[Source texts of formatted documents]

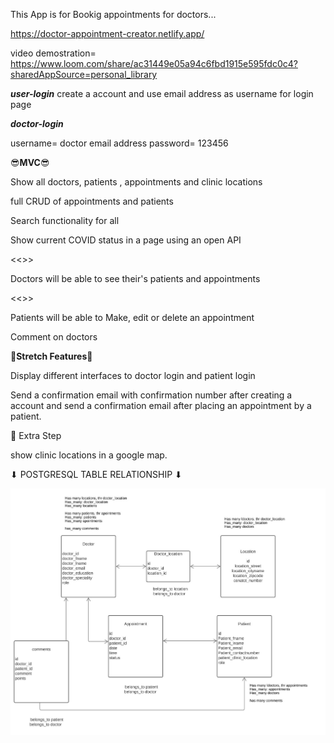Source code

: This App is for Bookig appointments for doctors...

https://doctor-appointment-creator.netlify.app/

video demostration= https://www.loom.com/share/ac31449e05a94c6fbd1915e595fdc0c4?sharedAppSource=personal_library

***user-login***
create a account and use email address as username for login page

***doctor-login***

username= doctor email address
password= 123456

😎****MVC****😎

Show all doctors, patients , appointments and clinic locations

full CRUD of appointments and patients

Search functionality for all 

Show current COVID status in a page using an open API


<<<Doctors login>>>

Doctors will be able to see their's patients and appointments

<<<Patient login>>>

Patients will be able to Make, edit or delete an appointment 

Comment on doctors


🤳****Stretch Features****🤳

Display different interfaces to doctor login and patient login

Send a confirmation email with confirmation number after creating a account
and send a confirmation email after placing an appointment by a patient.


🤞 Extra Step

show clinic locations in a google map.

  ⬇ POSTGRESQL TABLE RELATIONSHIP ⬇

![Alt text](./appointment.jpg?raw=true "Title")

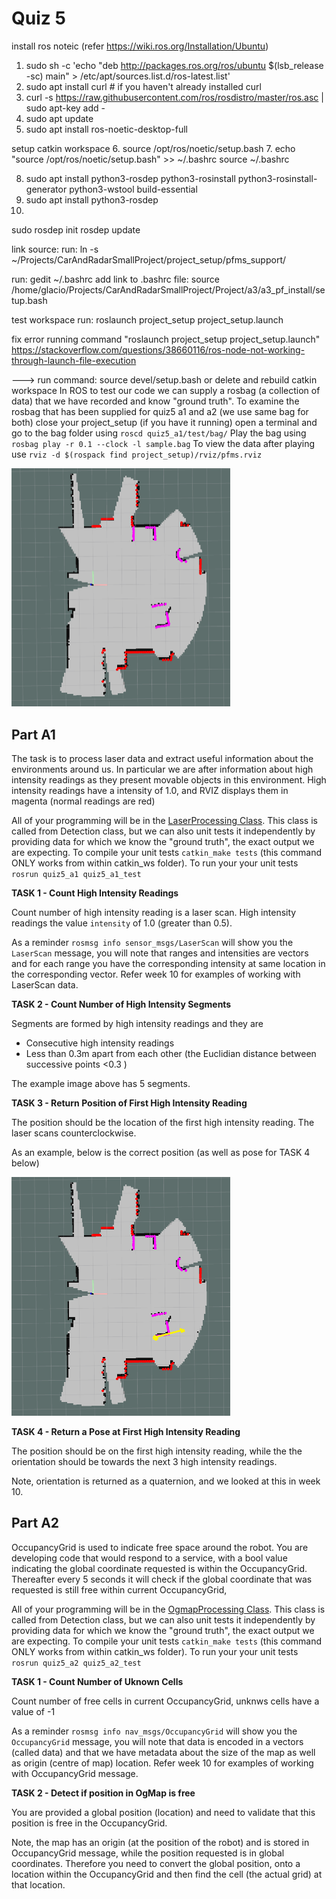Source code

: Quiz 5
======
install ros noteic (refer https://wiki.ros.org/Installation/Ubuntu)

1. sudo sh -c 'echo "deb http://packages.ros.org/ros/ubuntu $(lsb_release -sc) main" > /etc/apt/sources.list.d/ros-latest.list'
2. sudo apt install curl # if you haven't already installed curl
3. curl -s https://raw.githubusercontent.com/ros/rosdistro/master/ros.asc | sudo apt-key add -
4. sudo apt update
5. sudo apt install ros-noetic-desktop-full

setup catkin workspace
6. source /opt/ros/noetic/setup.bash
7. 
echo "source /opt/ros/noetic/setup.bash" >> ~/.bashrc
source ~/.bashrc

8. sudo apt install python3-rosdep python3-rosinstall python3-rosinstall-generator python3-wstool build-essential
9. sudo apt install python3-rosdep
10. 
sudo rosdep init
rosdep update



link source: 
run: ln -s ~/Projects/CarAndRadarSmallProject/project_setup/pfms_support/


run: gedit ~/.bashrc
add link to .bashrc file: 
source /home/glacio/Projects/CarAndRadarSmallProject/Project/a3/a3_pf_install/setup.bash

test workspace run: roslaunch project_setup project_setup.launch

fix error running command "roslaunch project_setup project_setup.launch"
https://stackoverflow.com/questions/38660116/ros-node-not-working-through-launch-file-execution

---> run command: source devel/setup.bash or delete and rebuild catkin workspace 
In ROS to test our code we can supply a rosbag (a collection of data) that we have recorded and know "ground truth". To examine the rosbag that has been supplied for quiz5 a1 and a2 (we use same bag for both) close your project_setup (if you have it running) open a terminal and go to the bag folder using `roscd quiz5_a1/test/bag/`
Play the bag using `rosbag play -r 0.1 --clock -l sample.bag`
To view the data after playing use `rviz -d $(rospack find project_setup)/rviz/pfms.rviz`

 
<img src="./pic/a1_example.png" style="zoom: 50%;" />



Part A1
------

The task is to process laser data and extract useful information about the environments around us. In particular we are after information about high intensity readings as they present movable objects in this environment. High intensity readings have a intensity of 1.0, and RVIZ displays them in magenta (normal readings are red)

All of your programming will be in the [LaserProcessing Class](./a1/src/laserprocessing.h). This class is called from  Detection class, but we can also unit tests it independently by providing data for which we know the "ground truth", the exact output we are expecting.  To compile your unit tests `catkin_make tests`  (this command ONLY works from within catkin_ws folder). To run your your unit tests `rosrun quiz5_a1 quiz5_a1_test`

**TASK 1 - Count High Intensity Readings**

Count number of high intensity reading is a laser scan. High intensity readings the value `intensity` of 1.0 (greater than 0.5). 

As a reminder `rosmsg info sensor_msgs/LaserScan` will show you the `LaserScan` message, you will note that ranges and intensities are vectors and for each range you have the corresponding intensity at same location in the corresponding vector. Refer week 10 for examples of working with LaserScan data.

**TASK 2 - Count Number of High Intensity Segments**

Segments are formed by high intensity readings and they are
   * Consecutive high intensity readings
   * Less than 0.3m apart from each other (the Euclidian distance between successive points <0.3  )

The example image above has 5 segments.

**TASK 3 - Return Position of First High Intensity Reading**

The position should be the location of the first high intensity reading. The laser scans counterclockwise. 

As an example, below is the correct position (as well as pose for TASK 4 below)

<img src="./pic/a1_pose.png" style="zoom: 50%;" />

**TASK 4 - Return a Pose at First High Intensity Reading**

The position should be on the first high intensity reading, while the the orientation should be towards the next 3 high intensity readings. 

Note, orientation is returned as a quaternion, and we looked at this in week 10. 

## Part A2

OccupancyGrid is used to indicate free space around the robot. You are developing code that would respond to a service, with a bool value indicating the global coordinate requested is within the OccupancyGrid. Thereafter every 5 seconds it will check if the global coordinate that was requested is still free within current OccupancyGrid, 

All of your programming will be in the [OgmapProcessing Class](./a2/src/ogmapprocessing.h). This class is called from  Detection class, but we can also unit tests it independently by providing data for which we know the "ground truth", the exact output we are expecting.  To compile your unit tests `catkin_make tests`  (this command ONLY works from within catkin_ws folder). To run your your unit tests `rosrun quiz5_a2 quiz5_a2_test`

**TASK 1 - Count Number of Uknown Cells**

Count number of free cells in current OccupancyGrid, unknws cells have a value of -1

As a reminder `rosmsg info nav_msgs/OccupancyGrid` will show you the `OccupancyGrid` message, you will note that data is encoded in a vectors (called data) and that we have metadata about the size of the map as well as origin (centre of map) location. Refer week 10 for examples of working with OccupancyGrid message.

**TASK 2 - Detect if position in OgMap is free**

You are provided a global position (location) and need to validate that this position is free in the OccupancyGrid. 

Note, the map has an origin (at the position of the robot) and is stored in OccupancyGrid message, while the position requested is in global coordinates. Therefore you need to convert the global position, onto a location within the OccupancyGrid and then find the cell (the actual grid) at that location.

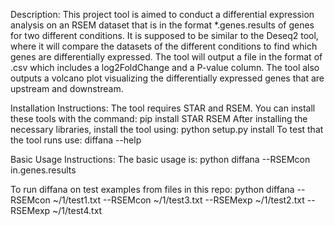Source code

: Description:
This project tool is aimed to conduct a differential expression analysis on an RSEM dataset that is in the format *.genes.results of genes for two different conditions. It is supposed to be similar to the Deseq2 tool, where it will compare the datasets of the different conditions to find which genes are differentially expressed. The tool will output a file in the format of .csv which includes a log2FoldChange and a P-value column. The tool also outputs a volcano plot visualizing the differentially expressed genes that are upstream and downstream.

Installation Instructions:
The tool requires STAR and RSEM. You can install these tools with the command:
  pip install STAR RSEM
After installing the necessary libraries, install the tool using:
  python setup.py install
To test that the tool runs use:
  diffana --help
  
Basic Usage Instructions:
The basic usage is:
  python diffana --RSEMcon in.genes.results
  
To run diffana on test examples from files in this repo:
  python diffana --RSEMcon ~/1/test1.txt --RSEMcon ~/1/test3.txt --RSEMexp ~/1/test2.txt --RSEMexp ~/1/test4.txt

▸ WHAT TO WORK ON: Keep the pictures out and write out the records exactly.

▸ EXERCISE ANSWER:
Source code

: This App is for Bookig appointments for doctors...

https://doctor-appointment-creator.netlify.app/

video demostration= https://www.loom.com/share/ac31449e05a94c6fbd1915e595fdc0c4?sharedAppSource=personal_library

***user-login***
create a account and use email address as username for login page

***doctor-login***

username= doctor email address
password= 123456

😎****MVC****😎

Show all doctors, patients , appointments and clinic locations

full CRUD of appointments and patients

Search functionality for all 

Show current COVID status in a page using an open API


<<<Doctors login>>>

Doctors will be able to see their's patients and appointments

<<<Patient login>>>

Patients will be able to Make, edit or delete an appointment 

Comment on doctors


🤳****Stretch Features****🤳

Display different interfaces to doctor login and patient login

Send a confirmation email with confirmation number after creating a account
and send a confirmation email after placing an appointment by a patient.


🤞 Extra Step

show clinic locations in a google map.

  ⬇ POSTGRESQL TABLE RELATIONSHIP ⬇

![Alt text](./appointment.jpg?raw=true "Title")

Source code

: Quiz 5
======
install ros noteic (refer https://wiki.ros.org/Installation/Ubuntu)

1. sudo sh -c 'echo "deb http://packages.ros.org/ros/ubuntu $(lsb_release -sc) main" > /etc/apt/sources.list.d/ros-latest.list'
2. sudo apt install curl # if you haven't already installed curl
3. curl -s https://raw.githubusercontent.com/ros/rosdistro/master/ros.asc | sudo apt-key add -
4. sudo apt update
5. sudo apt install ros-noetic-desktop-full

setup catkin workspace
6. source /opt/ros/noetic/setup.bash
7. 
echo "source /opt/ros/noetic/setup.bash" >> ~/.bashrc
source ~/.bashrc

8. sudo apt install python3-rosdep python3-rosinstall python3-rosinstall-generator python3-wstool build-essential
9. sudo apt install python3-rosdep
10. 
sudo rosdep init
rosdep update



link source: 
run: ln -s ~/Projects/CarAndRadarSmallProject/project_setup/pfms_support/


run: gedit ~/.bashrc
add link to .bashrc file: 
source /home/glacio/Projects/CarAndRadarSmallProject/Project/a3/a3_pf_install/setup.bash

test workspace run: roslaunch project_setup project_setup.launch

fix error running command "roslaunch project_setup project_setup.launch"
https://stackoverflow.com/questions/38660116/ros-node-not-working-through-launch-file-execution

---> run command: source devel/setup.bash or delete and rebuild catkin workspace 
In ROS to test our code we can supply a rosbag (a collection of data) that we have recorded and know "ground truth". To examine the rosbag that has been supplied for quiz5 a1 and a2 (we use same bag for both) close your project_setup (if you have it running) open a terminal and go to the bag folder using `roscd quiz5_a1/test/bag/`
Play the bag using `rosbag play -r 0.1 --clock -l sample.bag`
To view the data after playing use `rviz -d $(rospack find project_setup)/rviz/pfms.rviz`

 
<img src="./pic/a1_example.png" style="zoom: 50%;" />



Part A1
------

The task is to process laser data and extract useful information about the environments around us. In particular we are after information about high intensity readings as they present movable objects in this environment. High intensity readings have a intensity of 1.0, and RVIZ displays them in magenta (normal readings are red)

All of your programming will be in the [LaserProcessing Class](./a1/src/laserprocessing.h). This class is called from  Detection class, but we can also unit tests it independently by providing data for which we know the "ground truth", the exact output we are expecting.  To compile your unit tests `catkin_make tests`  (this command ONLY works from within catkin_ws folder). To run your your unit tests `rosrun quiz5_a1 quiz5_a1_test`

**TASK 1 - Count High Intensity Readings**

Count number of high intensity reading is a laser scan. High intensity readings the value `intensity` of 1.0 (greater than 0.5). 

As a reminder `rosmsg info sensor_msgs/LaserScan` will show you the `LaserScan` message, you will note that ranges and intensities are vectors and for each range you have the corresponding intensity at same location in the corresponding vector. Refer week 10 for examples of working with LaserScan data.

**TASK 2 - Count Number of High Intensity Segments**

Segments are formed by high intensity readings and they are
   * Consecutive high intensity readings
   * Less than 0.3m apart from each other (the Euclidian distance between successive points <0.3  )

The example image above has 5 segments.

**TASK 3 - Return Position of First High Intensity Reading**

The position should be the location of the first high intensity reading. The laser scans counterclockwise. 

As an example, below is the correct position (as well as pose for TASK 4 below)

<img src="./pic/a1_pose.png" style="zoom: 50%;" />

**TASK 4 - Return a Pose at First High Intensity Reading**

The position should be on the first high intensity reading, while the the orientation should be towards the next 3 high intensity readings. 

Note, orientation is returned as a quaternion, and we looked at this in week 10. 

## Part A2

OccupancyGrid is used to indicate free space around the robot. You are developing code that would respond to a service, with a bool value indicating the global coordinate requested is within the OccupancyGrid. Thereafter every 5 seconds it will check if the global coordinate that was requested is still free within current OccupancyGrid, 

All of your programming will be in the [OgmapProcessing Class](./a2/src/ogmapprocessing.h). This class is called from  Detection class, but we can also unit tests it independently by providing data for which we know the "ground truth", the exact output we are expecting.  To compile your unit tests `catkin_make tests`  (this command ONLY works from within catkin_ws folder). To run your your unit tests `rosrun quiz5_a2 quiz5_a2_test`

**TASK 1 - Count Number of Uknown Cells**

Count number of free cells in current OccupancyGrid, unknws cells have a value of -1

As a reminder `rosmsg info nav_msgs/OccupancyGrid` will show you the `OccupancyGrid` message, you will note that data is encoded in a vectors (called data) and that we have metadata about the size of the map as well as origin (centre of map) location. Refer week 10 for examples of working with OccupancyGrid message.

**TASK 2 - Detect if position in OgMap is free**

You are provided a global position (location) and need to validate that this position is free in the OccupancyGrid. 

Note, the map has an origin (at the position of the robot) and is stored in OccupancyGrid message, while the position requested is in global coordinates. Therefore you need to convert the global position, onto a location within the OccupancyGrid and then find the cell (the actual grid) at that location.

Source code

: Description:
This project tool is aimed to conduct a differential expression analysis on an RSEM dataset that is in the format *.genes.results of genes for two different conditions. It is supposed to be similar to the Deseq2 tool, where it will compare the datasets of the different conditions to find which genes are differentially expressed. The tool will output a file in the format of .csv which includes a log2FoldChange and a P-value column. The tool also outputs a volcano plot visualizing the differentially expressed genes that are upstream and downstream.

Installation Instructions:
The tool requires STAR and RSEM. You can install these tools with the command:
  pip install STAR RSEM
After installing the necessary libraries, install the tool using:
  python setup.py install
To test that the tool runs use:
  diffana --help
  
Basic Usage Instructions:
The basic usage is:
  python diffana --RSEMcon in.genes.results
  
To run diffana on test examples from files in this repo:
  python diffana --RSEMcon ~/1/test1.txt --RSEMcon ~/1/test3.txt --RSEMexp ~/1/test2.txt --RSEMexp ~/1/test4.txt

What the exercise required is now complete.